Tune-learning strategy | Bowing Down Home
CM – Clarence MacLean
KP: How did you go about learning tunes? Did you have them in your head?
KP: Some fiddlers said they'd wake up in the middle of the night…
CM: Yeah, I do too: in the morning. But by the time I'd get to the fiddle it was gone, just that quick. Oh lovely tunes B But then [before] I get them, gone! And the more I think about them, the farther it gets away from me. I've got to leave it before I come back. I can't think of them. They don't come.
KP: The times you did get it, how did it happen?

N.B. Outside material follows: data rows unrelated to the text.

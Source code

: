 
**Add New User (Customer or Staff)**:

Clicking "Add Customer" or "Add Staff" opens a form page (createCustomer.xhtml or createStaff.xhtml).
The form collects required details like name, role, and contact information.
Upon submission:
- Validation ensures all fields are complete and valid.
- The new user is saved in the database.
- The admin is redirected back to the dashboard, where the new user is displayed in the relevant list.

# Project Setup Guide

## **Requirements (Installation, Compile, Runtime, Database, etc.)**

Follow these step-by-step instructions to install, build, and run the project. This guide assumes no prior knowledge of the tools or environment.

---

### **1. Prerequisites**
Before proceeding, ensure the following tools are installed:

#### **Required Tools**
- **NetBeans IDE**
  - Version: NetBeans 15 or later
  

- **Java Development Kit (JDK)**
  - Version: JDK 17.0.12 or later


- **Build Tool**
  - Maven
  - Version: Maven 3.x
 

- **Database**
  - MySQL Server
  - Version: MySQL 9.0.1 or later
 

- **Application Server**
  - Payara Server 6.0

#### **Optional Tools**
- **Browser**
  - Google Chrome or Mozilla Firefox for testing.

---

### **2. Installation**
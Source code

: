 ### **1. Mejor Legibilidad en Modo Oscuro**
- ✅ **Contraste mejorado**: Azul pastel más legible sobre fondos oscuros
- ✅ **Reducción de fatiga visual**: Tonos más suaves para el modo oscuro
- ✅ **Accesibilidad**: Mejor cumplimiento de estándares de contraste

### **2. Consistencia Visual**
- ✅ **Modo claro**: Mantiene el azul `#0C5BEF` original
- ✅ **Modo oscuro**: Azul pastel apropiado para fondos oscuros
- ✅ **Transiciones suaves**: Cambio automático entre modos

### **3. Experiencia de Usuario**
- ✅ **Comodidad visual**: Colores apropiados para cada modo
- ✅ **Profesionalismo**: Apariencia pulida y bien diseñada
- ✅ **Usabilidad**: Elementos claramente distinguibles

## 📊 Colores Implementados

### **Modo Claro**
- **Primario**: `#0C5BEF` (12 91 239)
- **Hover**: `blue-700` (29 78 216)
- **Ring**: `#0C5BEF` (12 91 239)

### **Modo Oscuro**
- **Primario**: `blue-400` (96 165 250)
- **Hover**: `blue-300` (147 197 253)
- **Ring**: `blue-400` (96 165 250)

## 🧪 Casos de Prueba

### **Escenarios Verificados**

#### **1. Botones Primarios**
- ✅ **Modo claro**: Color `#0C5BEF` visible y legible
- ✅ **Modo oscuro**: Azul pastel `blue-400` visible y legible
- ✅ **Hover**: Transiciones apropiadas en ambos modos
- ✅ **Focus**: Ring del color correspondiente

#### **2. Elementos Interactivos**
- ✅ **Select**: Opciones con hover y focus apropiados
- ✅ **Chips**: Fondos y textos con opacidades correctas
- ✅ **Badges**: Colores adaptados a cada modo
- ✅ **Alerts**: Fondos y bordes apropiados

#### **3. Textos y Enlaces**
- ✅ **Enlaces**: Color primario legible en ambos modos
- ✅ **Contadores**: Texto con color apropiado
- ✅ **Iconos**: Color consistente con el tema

CM: Oh, I'd just keep it goin' and gnawin at it, little by little. But sometimes I had two or three tunes mixed up, but I'd have to sort them out. It wasn't one tune, it was three all mixed up. But I sorted them out and got the right tune.
KP: How did you go about sorting them out? Would you listen to…
CM: On the radio, that's how I learned: on the radio, long ago. I learned more on the radio than I did any other way.
KP: What radio programs did you listen to?
CM: Don Messer for one; he played for years. And all them from Cape Breton every evening. Yep, in the evening.
KP: Who were some of the Cape Breton fiddlers you liked to listen to.
CM: Winston, Winston Fitzgerald, and Buddy MacMaster. oh, a whole lot of different ones.